──────── Supplied information ────────
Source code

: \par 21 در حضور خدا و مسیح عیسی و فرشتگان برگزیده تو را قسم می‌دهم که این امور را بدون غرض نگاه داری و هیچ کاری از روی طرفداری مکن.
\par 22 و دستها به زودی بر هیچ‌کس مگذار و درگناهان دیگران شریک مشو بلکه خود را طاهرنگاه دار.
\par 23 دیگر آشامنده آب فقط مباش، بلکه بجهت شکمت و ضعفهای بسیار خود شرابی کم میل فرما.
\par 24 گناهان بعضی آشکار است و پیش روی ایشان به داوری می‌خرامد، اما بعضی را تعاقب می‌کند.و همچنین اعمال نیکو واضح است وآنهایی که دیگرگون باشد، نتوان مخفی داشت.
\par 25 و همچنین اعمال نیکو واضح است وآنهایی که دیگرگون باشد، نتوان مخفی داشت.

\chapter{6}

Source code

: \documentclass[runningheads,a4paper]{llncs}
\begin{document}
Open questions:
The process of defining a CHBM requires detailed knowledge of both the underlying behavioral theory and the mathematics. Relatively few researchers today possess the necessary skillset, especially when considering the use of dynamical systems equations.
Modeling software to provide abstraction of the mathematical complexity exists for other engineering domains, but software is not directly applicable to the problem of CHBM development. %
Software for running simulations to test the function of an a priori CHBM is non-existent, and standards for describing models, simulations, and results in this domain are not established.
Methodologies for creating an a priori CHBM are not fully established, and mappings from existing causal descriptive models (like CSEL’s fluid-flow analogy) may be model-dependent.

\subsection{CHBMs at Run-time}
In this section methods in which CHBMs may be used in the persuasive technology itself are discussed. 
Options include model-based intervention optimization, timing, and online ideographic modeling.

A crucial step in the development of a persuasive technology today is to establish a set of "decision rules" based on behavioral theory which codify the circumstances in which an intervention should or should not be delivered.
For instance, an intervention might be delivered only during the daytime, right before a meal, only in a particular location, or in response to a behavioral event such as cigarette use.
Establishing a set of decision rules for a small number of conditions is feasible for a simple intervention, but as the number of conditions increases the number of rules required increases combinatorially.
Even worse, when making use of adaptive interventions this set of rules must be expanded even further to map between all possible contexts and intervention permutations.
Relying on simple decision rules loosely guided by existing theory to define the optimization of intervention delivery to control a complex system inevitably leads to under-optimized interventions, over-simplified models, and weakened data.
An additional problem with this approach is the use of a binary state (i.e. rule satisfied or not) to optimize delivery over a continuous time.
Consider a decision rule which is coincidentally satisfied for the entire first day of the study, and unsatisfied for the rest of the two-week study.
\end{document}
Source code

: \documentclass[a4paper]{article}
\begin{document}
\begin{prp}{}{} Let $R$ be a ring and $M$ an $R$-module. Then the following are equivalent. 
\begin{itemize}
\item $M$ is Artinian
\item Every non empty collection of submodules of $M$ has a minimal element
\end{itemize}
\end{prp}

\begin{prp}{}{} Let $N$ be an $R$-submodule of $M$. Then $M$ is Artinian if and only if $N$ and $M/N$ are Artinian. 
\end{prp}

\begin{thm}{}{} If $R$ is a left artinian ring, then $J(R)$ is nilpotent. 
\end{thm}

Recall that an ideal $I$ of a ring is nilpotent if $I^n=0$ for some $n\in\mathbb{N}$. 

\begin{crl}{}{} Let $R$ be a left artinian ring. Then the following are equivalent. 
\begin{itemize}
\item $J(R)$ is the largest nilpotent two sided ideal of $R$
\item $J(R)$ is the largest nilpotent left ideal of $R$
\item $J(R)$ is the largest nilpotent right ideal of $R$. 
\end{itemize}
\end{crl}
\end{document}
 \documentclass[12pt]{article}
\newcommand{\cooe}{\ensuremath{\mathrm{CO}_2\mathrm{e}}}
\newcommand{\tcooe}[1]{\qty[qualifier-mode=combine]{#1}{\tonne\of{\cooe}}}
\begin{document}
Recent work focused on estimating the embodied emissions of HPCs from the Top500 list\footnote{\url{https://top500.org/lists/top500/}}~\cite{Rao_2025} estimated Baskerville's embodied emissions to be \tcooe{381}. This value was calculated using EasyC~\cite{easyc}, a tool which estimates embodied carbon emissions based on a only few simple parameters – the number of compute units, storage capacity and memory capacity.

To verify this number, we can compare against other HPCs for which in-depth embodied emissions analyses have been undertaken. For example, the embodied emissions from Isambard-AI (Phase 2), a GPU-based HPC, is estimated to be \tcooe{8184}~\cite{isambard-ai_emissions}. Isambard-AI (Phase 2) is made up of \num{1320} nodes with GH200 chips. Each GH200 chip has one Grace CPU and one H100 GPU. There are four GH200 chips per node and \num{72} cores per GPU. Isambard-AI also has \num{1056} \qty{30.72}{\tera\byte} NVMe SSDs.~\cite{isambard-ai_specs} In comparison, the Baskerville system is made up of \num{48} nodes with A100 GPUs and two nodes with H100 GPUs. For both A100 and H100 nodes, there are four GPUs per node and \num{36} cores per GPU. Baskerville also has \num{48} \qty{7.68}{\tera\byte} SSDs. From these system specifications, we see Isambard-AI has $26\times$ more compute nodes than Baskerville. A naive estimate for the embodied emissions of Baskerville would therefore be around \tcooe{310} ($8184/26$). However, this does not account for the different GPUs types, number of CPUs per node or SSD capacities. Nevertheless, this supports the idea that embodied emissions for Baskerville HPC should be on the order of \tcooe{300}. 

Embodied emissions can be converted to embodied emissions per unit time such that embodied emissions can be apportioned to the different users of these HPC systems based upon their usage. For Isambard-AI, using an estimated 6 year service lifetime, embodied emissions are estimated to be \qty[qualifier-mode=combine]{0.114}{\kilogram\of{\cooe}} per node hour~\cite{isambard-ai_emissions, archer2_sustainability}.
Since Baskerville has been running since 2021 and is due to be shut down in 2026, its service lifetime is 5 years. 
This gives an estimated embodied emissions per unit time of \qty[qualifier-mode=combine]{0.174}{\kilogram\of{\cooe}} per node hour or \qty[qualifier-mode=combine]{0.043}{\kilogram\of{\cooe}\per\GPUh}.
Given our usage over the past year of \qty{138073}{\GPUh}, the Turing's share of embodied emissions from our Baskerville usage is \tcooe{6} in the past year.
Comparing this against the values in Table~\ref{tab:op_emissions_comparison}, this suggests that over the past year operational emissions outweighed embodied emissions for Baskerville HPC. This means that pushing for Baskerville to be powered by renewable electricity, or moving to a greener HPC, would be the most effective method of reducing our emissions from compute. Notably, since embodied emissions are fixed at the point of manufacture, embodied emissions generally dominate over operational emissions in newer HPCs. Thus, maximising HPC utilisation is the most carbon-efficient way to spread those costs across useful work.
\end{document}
────────
» Exercise instructions:
From the records above, copy every line that includes the word "واضح".

» Written solution:
\par 24 گناهان بعضی آشکار است و پیش روی ایشان به داوری می‌خرامد، اما بعضی را تعاقب می‌کند.و همچنین اعمال نیکو واضح است وآنهایی که دیگرگون باشد، نتوان مخفی داشت.
\par 25 و همچنین اعمال نیکو واضح است وآنهایی که دیگرگون باشد، نتوان مخفی داشت.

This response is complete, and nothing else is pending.